As a Storytelling Consultant and someone who worked on the relationship between story and trauma for over two decades, it is sobering, tragic and painful to follow the crisis in Eastern Europe and around the globe.
We know that the war and suffering of today are tomorrow’s trauma, which for the most part will be left untreated and unhealed.
So what has storytelling got to do with war? Does it even have a role to play when lives are being destroyed every second?
While stories don’t stop bombs or bullets, nor bring back lost loved ones, stories are a form of power in times of crisis. Stories are a different and very important form of power.
A different form of power
For so long history, with its claim to objective truth, was given prominence in how traumatic events were remembered and who remembered them. That has changed over the last two decades as stories about experiences that were once silenced are now being told.
Stories bear witness to those experiences and their aftermath.
Stories are the voices of those who managed to survive the despots and their war machines. They are also the voices for those who didn’t survive.
And stories are the memories for the individual and for the community in the present and the future. That’s vital for the other form of survival – how do we make sense of what we’ve witnessed?
If stories connect us, then in times of crises, they connect us with the past, help us emerge from the silence and build relationships in the future.

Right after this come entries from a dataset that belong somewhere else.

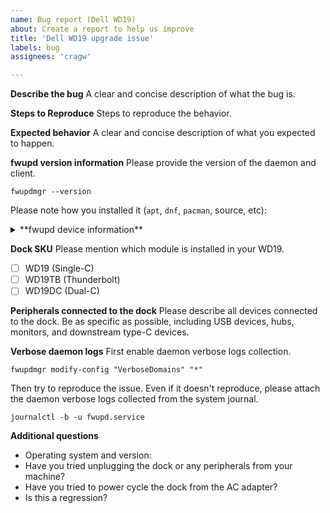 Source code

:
 ```yaml
---
name: Bug report (Dell WD19)
about: Create a report to help us improve
title: 'Dell WD19 upgrade issue'
labels: bug
assignees: 'cragw'

---
```


**Describe the bug**
A clear and concise description of what the bug is.

**Steps to Reproduce**
Steps to reproduce the behavior.

**Expected behavior**
A clear and concise description of what you expected to happen.

**fwupd version information**
Please provide the version of the daemon and client.

```shell
fwupdmgr --version
```

Please note how you installed it (`apt`, `dnf`, `pacman`, source, etc):

<details>

<summary>**fwupd device information**</summary>

Please provide the output of the external fwupd devices recognized in your system.

```shell
fwupdmgr get-devices --filter=~internal
```

</details>

**Dock SKU**
Please mention which module is installed in your WD19.

- [ ] WD19 (Single-C)
- [ ] WD19TB (Thunderbolt)
- [ ] WD19DC (Dual-C)

**Peripherals connected to the dock**
Please describe all devices connected to the dock.  Be as specific as possible,
including USB devices, hubs, monitors, and downstream type-C devices.

**Verbose daemon logs**
First enable daemon verbose logs collection.

```shell
fwupdmgr modify-config "VerboseDomains" "*"
```

Then try to reproduce the issue.  Even if it doesn't reproduce, please attach the
daemon verbose logs collected from the system journal.

```shell
journalctl -b -u fwupd.service
```

**Additional questions**

- Operating system and version:
- Have you tried unplugging the dock or any peripherals from your machine?
- Have you tried to power cycle the dock from the AC adapter?
- Is this a regression?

How Stories give Meaning to Experiences beyond our Reach
It’s the stories we tell that help us give meaning when meaning is well beyond our reach. In times of crisis the writer Ursula K Le Guin shows how art and story do that:
“One of the functions of art is to give people the words to know their own experience. There are always areas of vast silence in any culture, and part of an artist’s job is to go into those areas and come back from the silence with something to say.“
I’m sure another great writer, Maya Angelou, was also referring to storytelling as a sense-making tool when she said that in times of trouble, the artists go to work. The Nobel Laureate for literature, Toni Morrison, echoes this sentiment. Here’s how she put it:
“Certain kinds of trauma visited on peoples are so deep, so cruel, that […] only writers can translate such trauma and turn sorrow into meaning, […] A writer’s life and work are not a gift to mankind; they are its necessity.”
It’s artists and writer that help create the future out of the silences and the ruins of the past.
And a society that doesn’t support and nourish art and artists leaves itself defenceless in times of crises.